• Problem requirements: Check each line below for the word "Object". How many have it? Answer with the number only.

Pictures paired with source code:
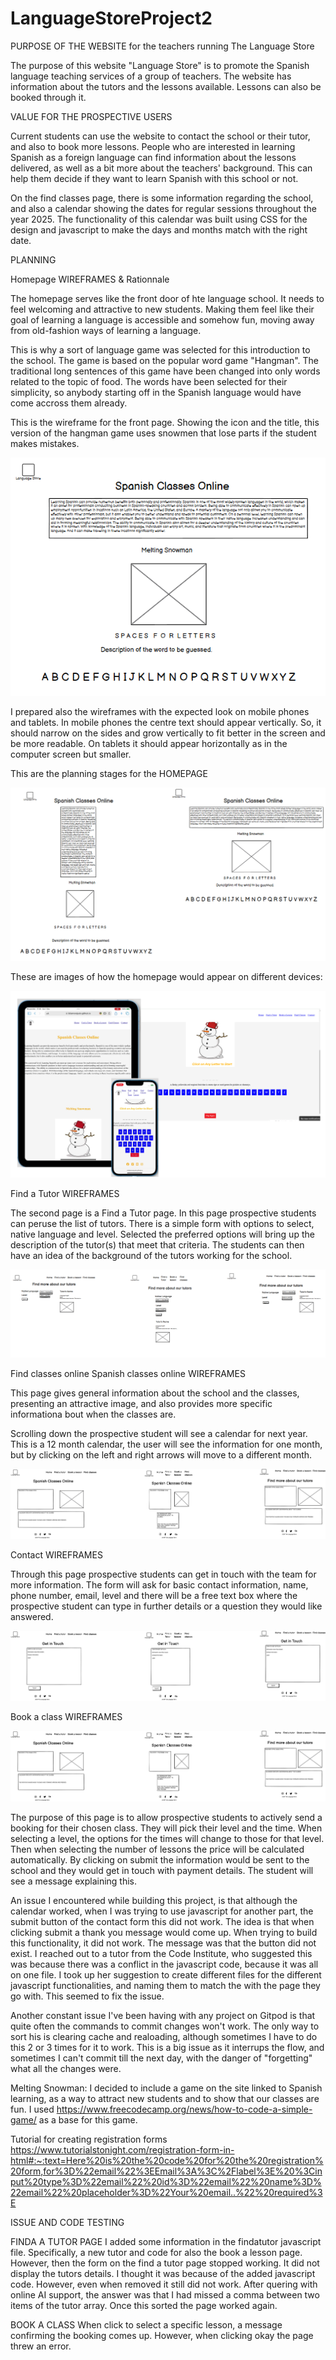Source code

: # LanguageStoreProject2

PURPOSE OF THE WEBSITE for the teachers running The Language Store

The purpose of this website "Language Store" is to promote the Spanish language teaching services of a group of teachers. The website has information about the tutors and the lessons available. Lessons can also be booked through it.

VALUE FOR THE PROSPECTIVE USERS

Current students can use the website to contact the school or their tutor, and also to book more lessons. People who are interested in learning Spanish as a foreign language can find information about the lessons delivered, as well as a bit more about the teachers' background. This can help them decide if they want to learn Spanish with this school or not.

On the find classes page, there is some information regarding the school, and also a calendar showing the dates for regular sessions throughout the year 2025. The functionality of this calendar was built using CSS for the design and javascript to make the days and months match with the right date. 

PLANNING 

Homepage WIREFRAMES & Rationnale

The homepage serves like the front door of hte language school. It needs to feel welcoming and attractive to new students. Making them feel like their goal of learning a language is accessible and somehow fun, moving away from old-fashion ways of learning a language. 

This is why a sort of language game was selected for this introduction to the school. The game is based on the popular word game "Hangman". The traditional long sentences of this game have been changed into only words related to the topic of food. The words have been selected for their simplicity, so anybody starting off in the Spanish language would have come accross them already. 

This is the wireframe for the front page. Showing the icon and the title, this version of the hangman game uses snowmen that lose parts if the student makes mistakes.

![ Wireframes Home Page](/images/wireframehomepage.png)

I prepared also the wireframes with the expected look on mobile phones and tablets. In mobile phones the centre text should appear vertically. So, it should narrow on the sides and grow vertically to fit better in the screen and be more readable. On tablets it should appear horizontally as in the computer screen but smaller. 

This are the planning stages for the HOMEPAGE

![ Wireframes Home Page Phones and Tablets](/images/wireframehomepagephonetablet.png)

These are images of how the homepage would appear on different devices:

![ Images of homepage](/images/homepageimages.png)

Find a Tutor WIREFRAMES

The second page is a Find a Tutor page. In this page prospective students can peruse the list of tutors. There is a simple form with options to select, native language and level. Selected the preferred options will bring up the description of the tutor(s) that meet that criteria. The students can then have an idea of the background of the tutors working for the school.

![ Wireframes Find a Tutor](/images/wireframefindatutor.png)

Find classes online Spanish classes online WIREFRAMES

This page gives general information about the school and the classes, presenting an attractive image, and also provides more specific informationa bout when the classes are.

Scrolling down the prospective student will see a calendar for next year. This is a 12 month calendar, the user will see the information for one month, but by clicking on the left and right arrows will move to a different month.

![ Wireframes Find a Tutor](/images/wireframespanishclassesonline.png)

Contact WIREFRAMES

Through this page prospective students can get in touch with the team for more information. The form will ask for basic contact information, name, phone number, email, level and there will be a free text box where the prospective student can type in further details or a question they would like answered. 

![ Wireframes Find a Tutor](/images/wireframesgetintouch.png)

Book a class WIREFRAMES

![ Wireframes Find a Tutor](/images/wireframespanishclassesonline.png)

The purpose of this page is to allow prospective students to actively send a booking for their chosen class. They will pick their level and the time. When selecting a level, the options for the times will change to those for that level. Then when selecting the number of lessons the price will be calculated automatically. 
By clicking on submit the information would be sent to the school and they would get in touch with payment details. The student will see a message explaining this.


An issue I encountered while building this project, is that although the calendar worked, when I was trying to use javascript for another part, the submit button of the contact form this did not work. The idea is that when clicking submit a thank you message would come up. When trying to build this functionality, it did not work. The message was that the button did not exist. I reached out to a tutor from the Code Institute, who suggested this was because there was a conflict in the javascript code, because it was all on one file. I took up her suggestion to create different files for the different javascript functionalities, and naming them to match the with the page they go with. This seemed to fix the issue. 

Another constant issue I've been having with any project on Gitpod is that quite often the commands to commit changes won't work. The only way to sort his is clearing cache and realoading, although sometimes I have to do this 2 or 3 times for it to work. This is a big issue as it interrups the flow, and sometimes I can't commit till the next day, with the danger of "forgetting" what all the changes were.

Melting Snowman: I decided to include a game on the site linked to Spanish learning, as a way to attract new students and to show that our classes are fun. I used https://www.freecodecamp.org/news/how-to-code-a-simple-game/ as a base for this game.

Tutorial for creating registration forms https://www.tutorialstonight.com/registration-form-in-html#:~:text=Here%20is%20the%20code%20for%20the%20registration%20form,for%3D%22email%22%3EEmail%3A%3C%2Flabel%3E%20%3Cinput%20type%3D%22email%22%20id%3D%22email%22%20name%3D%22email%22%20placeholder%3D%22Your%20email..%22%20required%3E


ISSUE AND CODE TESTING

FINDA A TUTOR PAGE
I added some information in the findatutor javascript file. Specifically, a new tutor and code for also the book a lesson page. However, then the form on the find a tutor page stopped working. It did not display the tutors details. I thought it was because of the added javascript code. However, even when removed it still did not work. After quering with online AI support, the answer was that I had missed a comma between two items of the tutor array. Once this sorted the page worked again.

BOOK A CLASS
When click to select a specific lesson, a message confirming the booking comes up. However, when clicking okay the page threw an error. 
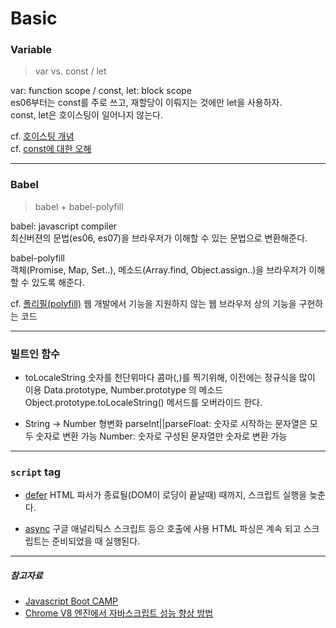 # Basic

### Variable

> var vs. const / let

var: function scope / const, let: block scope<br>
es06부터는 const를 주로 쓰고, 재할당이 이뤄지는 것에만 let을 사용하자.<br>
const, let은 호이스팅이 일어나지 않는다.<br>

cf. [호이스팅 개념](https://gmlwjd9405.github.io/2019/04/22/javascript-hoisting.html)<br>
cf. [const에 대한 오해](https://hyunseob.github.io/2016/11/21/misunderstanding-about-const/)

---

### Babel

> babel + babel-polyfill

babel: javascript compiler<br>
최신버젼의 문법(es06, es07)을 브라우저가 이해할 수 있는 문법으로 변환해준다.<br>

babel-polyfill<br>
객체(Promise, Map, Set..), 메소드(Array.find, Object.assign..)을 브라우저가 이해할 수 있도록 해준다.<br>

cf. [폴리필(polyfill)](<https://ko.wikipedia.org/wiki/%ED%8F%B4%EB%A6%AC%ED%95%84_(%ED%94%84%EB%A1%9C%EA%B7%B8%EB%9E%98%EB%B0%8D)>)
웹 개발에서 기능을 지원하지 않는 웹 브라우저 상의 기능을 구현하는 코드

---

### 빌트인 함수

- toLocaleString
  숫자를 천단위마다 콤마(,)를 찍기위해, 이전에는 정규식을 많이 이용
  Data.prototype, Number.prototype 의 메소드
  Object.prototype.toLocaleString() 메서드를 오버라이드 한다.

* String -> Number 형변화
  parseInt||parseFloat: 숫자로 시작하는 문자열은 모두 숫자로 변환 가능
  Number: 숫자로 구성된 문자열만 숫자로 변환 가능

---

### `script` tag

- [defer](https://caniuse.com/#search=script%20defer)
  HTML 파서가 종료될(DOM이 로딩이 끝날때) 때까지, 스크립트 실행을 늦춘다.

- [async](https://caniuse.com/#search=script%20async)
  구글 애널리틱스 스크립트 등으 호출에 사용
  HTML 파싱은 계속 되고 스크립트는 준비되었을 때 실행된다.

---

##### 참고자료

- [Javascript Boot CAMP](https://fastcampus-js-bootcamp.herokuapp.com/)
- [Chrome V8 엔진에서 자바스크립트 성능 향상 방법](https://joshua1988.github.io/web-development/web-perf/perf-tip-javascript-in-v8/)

• Reply to the exercise: 2